Donnerstag, 2. April 2020

Schatz in der Kiesgrube Sachsen suchen nach Flittergold

Bling Bling: Gold aus Quarzkies zu gewinnen, ist aufwendig - doch steigende Goldpreise stärken das Interesse daran, das Edelmetall auch aus Kiesgruben zu gewinnen

Der Freistaat Sachsen sucht als erstes Bundesland in Kiesgruben gezielt nach Goldvorkommen. Der hohe Goldpreis sorgt dafür, dass Wissenschaftler jetzt Quarzkies untersuchen, um daraus sogenanntes Flittergold zu gewinnen.
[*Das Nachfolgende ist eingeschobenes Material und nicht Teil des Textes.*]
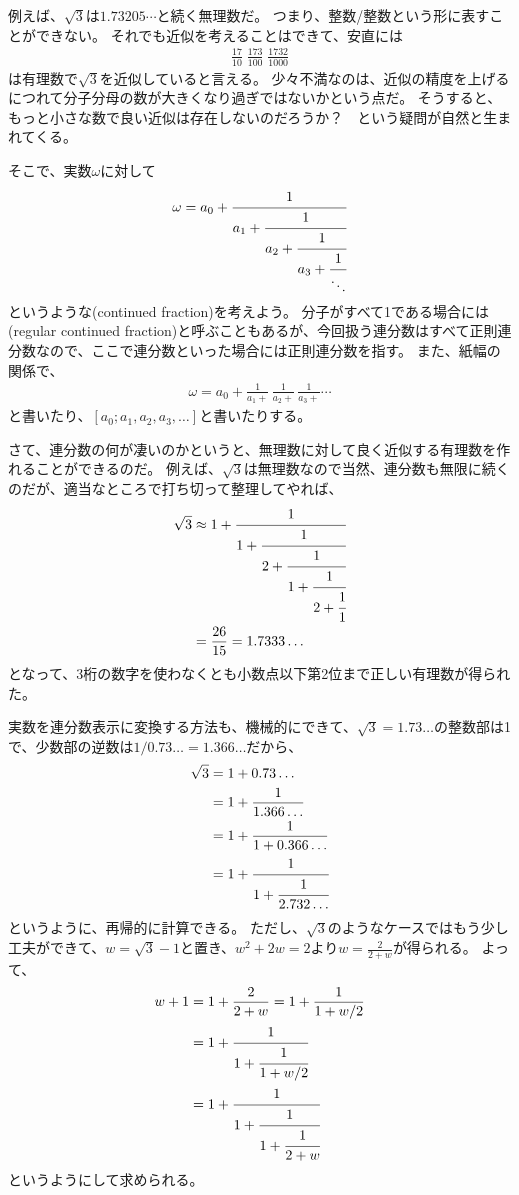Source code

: 例えば、$\sqrt{3}$は$1.73205\cdots$と続く無理数だ。
つまり、整数/整数という形に表すことができない。
それでも近似を考えることはできて、安直には
\begin{align*}
\frac{17}{10} \; \frac{173}{100} \; \frac{1732}{1000}
\end{align*}
は有理数で$\sqrt{3}$を近似していると言える。
少々不満なのは、近似の精度を上げるにつれて分子分母の数が大きくなり過ぎではないかという点だ。
そうすると、もっと小さな数で良い近似は存在しないのだろうか？　という疑問が自然と生まれてくる。

そこで、実数$\omega$に対して
\begin{align*}
\omega = a_0 + \cfrac{1}{a_1 + \cfrac{1}{a_2 + \cfrac{1}{a_3 + \cfrac{1}{\ddots}}}}
\end{align*}
というような(continued fraction)を考えよう。
分子がすべて1である場合には(regular continued fraction)と呼ぶこともあるが、今回扱う連分数はすべて正則連分数なので、ここで連分数といった場合には正則連分数を指す。
また、紙幅の関係で、
\begin{align*}
\omega=a_0 +\frac{1}{a_1 +}\, \frac{1}{a_2 +}\, \frac{1}{a_3 +}\cdots
\end{align*}
と書いたり、$[a_0;a_1,a_2,a_3,\ldots]$と書いたりする。

さて、連分数の何が凄いのかというと、無理数に対して良く近似する有理数を作れることができるのだ。
例えば、$\sqrt{3}$は無理数なので当然、連分数も無限に続くのだが、適当なところで打ち切って整理してやれば、
\begin{align*}
\sqrt{3} &\approx 1 + \cfrac{1}{1 + \cfrac{1}{2 + \cfrac{1}{1 + \cfrac{1}{2 + \cfrac{1}{1}}}}}\\
&=\frac{26}{15} = 1.7333\ldots
\end{align*}
となって、3桁の数字を使わなくとも小数点以下第2位まで正しい有理数が得られた。

実数を連分数表示に変換する方法も、機械的にできて、$\sqrt{3}=1.73\ldots$の整数部は1で、少数部の逆数は$1/0.73\ldots=1.366\ldots$だから、
\begin{align*}
\sqrt{3} &= 1 + 0.73\ldots\\
&= 1 + \frac{1}{1.366\ldots}\\
&= 1 + \frac{1}{1 + 0.366\ldots}\\
&= 1 + \cfrac{1}{1 + \cfrac{1}{2.732\ldots}}
\end{align*}
というように、再帰的に計算できる。
ただし、$\sqrt{3}$のようなケースではもう少し工夫ができて、$w=\sqrt{3}-1$と置き、$w^2+2w=2$より$w=\frac{2}{2+w}$が得られる。
よって、
\begin{align*}
w + 1 &= 1 + \frac{2}{2+w} = 1 + \frac{1}{1 + w/2}\\
&= 1 + \cfrac{1}{1 + \cfrac{1}{1 + w/2}}\\
&= 1 + \cfrac{1}{1 + \cfrac{1}{1 + \cfrac{1}{2+w}}}
\end{align*}
というようにして求められる。


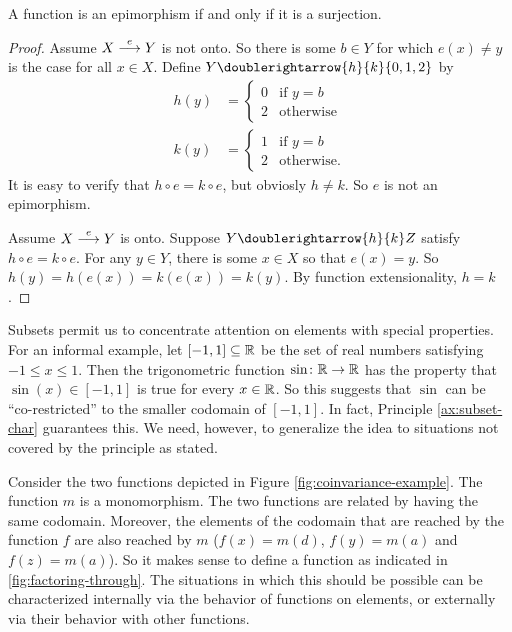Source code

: \begin{lemma}
	A function is an epimorphism if and only if it is a surjection.
	
	\begin{proof}
		Assume $\sfromto eXY$ is not onto. So there is some $b\in Y$ for which $e(x)\neq y$ is the case for all $x\in X$. Define $Y\doublerightarrow{h}{k}\{0,1,2\}$ by
		\begin{align*}h(y) &= \begin{cases}
			0 &\text{if $y=b$}\\
			2 &\text{otherwise}
			\end{cases}\\
			k(y) &= \begin{cases}
			1 & \text{if $y=b$}\\
			2 &\text{otherwise.}
			\end{cases}
		\end{align*}
		It is easy to verify that $h\circ e = k\circ e$, but obviosly $h\neq k$. So $e$ is not an epimorphism.
		
		Assume $\sfromto eXY$ is onto. Suppose $Y\doublerightarrow{h}{k}Z$ 
		satisfy $h\circ e=k\circ e$. For any $y\in Y$, there is some $x\in X$ so that $e(x)=y$. So $h(y)=h(e(x))=k(e(x))=k(y)$. By function extensionality, $h=k$.
	\end{proof}
\end{lemma}

Subsets permit us to concentrate attention on elements with special properties.
For an informal example, let $[-1,1]\subseteq\RR$ be the set of real numbers satisfying $-1\leq x\leq 1$.
Then the trigonometric function $\fromto \sin\RR\RR$ has the property that $\sin(x)\in [-1,1]$ is true for every $x\in\RR$.
So this suggests that $\sin$ can be ``co-restricted'' to the smaller codomain of $[-1,1]$. In fact, Principle \ref{ax:subset-char} guarantees this.
We need, however, to generalize the idea to situations not covered by the principle as stated.

Consider the two functions depicted in Figure \ref{fig:coinvariance-example}. The function $m$ is a monomorphism. 
The two functions are related by having the same codomain. 
Moreover, the elements of the codomain that are reached by the function $f$ are also reached by $m$ ($f(x)=m(d)$, $f(y)=m(a)$ and $f(z)=m(a)$). 
So it makes sense to define a function as indicated in \ref{fig:factoring-through}. 
The situations in which this should be possible can be characterized internally via the behavior of functions on elements, or externally via their behavior with other functions. 

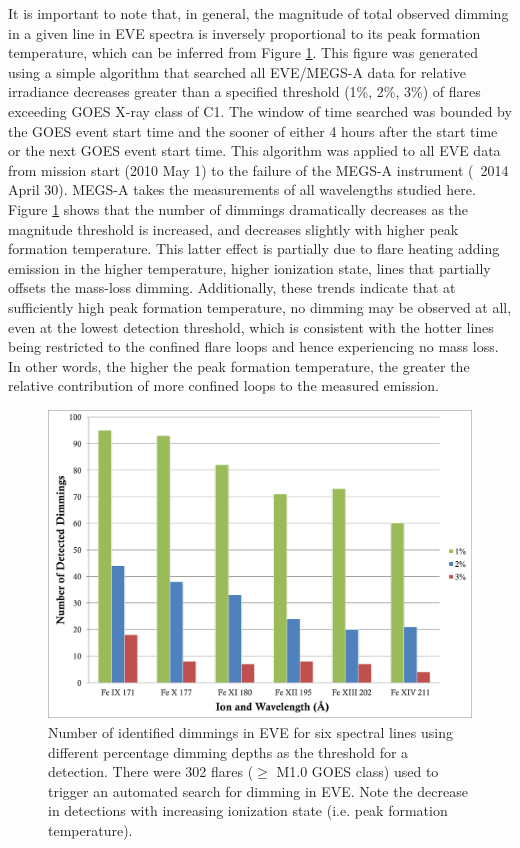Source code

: It is important to note that, in general, the magnitude of total observed dimming in a given line in EVE spectra is inversely proportional to its peak formation temperature, which can be inferred from Figure \ref{detectedDimmingVsIonization}. This figure was generated using a simple algorithm that searched all EVE/MEGS-A data for relative irradiance decreases greater than a specified threshold (1\%, 2\%, 3\%) of flares exceeding GOES X-ray class of C1. The window of time searched was bounded by the GOES event start time and the sooner of either 4 hours after the start time or the next GOES event start time. This algorithm was applied to all EVE data from mission start (2010 May 1) to the failure of the MEGS-A instrument (~2014 April 30). MEGS-A takes the measurements of all wavelengths studied here. Figure \ref{detectedDimmingVsIonization} shows that the number of dimmings dramatically decreases as the magnitude threshold is increased, and decreases slightly with higher peak formation temperature. This latter effect is partially due to flare heating adding emission in the higher temperature, higher ionization state, lines that partially offsets the mass-loss dimming. Additionally, these trends indicate that at sufficiently high peak formation temperature, no dimming may be observed at all, even at the lowest detection threshold, which is consistent with the hotter lines being restricted to the confined flare loops and hence experiencing no mass loss. In other words, the higher the peak formation temperature, the greater the relative contribution of more confined loops to the measured emission. 

\begin{figure}[!h]
    \caption[Dimming dependence on temperature in EVE]{
        Number of identified dimmings in EVE for six spectral lines using different percentage dimming depths as the
        threshold for a detection. There were 302 flares ($\geq$ M1.0 GOES class) used to trigger an automated search for dimming in EVE. 
        Note the decrease in detections with increasing ionization state (i.e. peak formation temperature).
    }
    \begin{center}
        \includegraphics[width=150mm]{Images/DetectedDimmingVsIonization.png}
    \end{center}
    \label{detectedDimmingVsIonization}
\end{figure}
Dresden - In 25 privat betriebenen Tagebauen untersuchen Wissenschaftler derzeit den Goldgehalt von Quarzkies, wie eine Sprecherin des sächsischen Landesamtes für Umwelt, Landwirtschaft und Geologie (LfULG) am Mittwoch in Dresden sagte. Sie bestätigte damit einen Bericht der in Chemnitz erscheinenden "Freie Presse".

Laut Landesamt wurden bereits im Sommer vergangenen Jahres in den Tagebauen Proben genommen, die derzeit von Experten der TU Bergakademie Freiberg untersucht werden. Die Proben würden dort aufbereitet und magnetisch getrennt, um sogenanntes Flittergold zu gewinnen, sagte die Sprecherin.

Flitter ist sehr klein und entspricht etwa der Stärke eines halbierten Menschenhaares. Im Herbst sollen die Untersuchungsergebnisse vorliegen.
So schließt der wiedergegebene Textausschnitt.